=== Information given ===

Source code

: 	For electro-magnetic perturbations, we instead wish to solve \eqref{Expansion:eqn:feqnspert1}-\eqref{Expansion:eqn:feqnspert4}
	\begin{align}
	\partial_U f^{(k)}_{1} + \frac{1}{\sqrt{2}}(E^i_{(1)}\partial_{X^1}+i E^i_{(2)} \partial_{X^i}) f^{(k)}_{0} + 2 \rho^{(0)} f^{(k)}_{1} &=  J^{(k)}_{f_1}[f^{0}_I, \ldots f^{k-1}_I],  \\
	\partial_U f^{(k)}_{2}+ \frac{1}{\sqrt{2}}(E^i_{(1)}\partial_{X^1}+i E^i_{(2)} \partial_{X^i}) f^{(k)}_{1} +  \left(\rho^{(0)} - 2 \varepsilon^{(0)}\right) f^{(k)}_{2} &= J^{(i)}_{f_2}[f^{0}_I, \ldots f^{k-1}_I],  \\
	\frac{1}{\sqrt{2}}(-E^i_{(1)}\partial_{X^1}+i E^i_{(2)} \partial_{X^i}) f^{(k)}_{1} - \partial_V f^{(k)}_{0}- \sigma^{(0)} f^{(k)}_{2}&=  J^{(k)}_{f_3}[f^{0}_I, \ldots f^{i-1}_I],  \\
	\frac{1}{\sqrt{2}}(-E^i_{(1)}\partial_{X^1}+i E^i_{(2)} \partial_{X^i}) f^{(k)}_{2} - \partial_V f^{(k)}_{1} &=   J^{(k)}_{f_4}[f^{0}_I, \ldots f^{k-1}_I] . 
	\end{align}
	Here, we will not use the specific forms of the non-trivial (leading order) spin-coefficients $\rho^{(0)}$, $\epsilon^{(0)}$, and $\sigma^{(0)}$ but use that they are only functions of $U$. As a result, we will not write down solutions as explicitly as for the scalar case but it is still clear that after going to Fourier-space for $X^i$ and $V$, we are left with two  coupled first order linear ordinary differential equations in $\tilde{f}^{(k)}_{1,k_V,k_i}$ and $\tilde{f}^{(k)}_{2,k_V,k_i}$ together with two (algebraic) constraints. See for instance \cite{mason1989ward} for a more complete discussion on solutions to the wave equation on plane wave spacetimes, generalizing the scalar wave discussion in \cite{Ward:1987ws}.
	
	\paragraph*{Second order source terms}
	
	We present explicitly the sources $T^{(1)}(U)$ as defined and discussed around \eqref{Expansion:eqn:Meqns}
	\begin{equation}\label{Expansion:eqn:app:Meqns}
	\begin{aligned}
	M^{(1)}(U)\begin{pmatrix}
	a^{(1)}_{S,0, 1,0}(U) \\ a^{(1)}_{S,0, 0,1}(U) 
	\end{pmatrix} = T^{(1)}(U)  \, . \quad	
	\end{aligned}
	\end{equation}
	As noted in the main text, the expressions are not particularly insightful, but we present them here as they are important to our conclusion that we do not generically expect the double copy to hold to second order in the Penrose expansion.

===

__About this exercise__
Please find how many lines in the records hold "Meqns", then give that number with nothing else.

__Solution__
2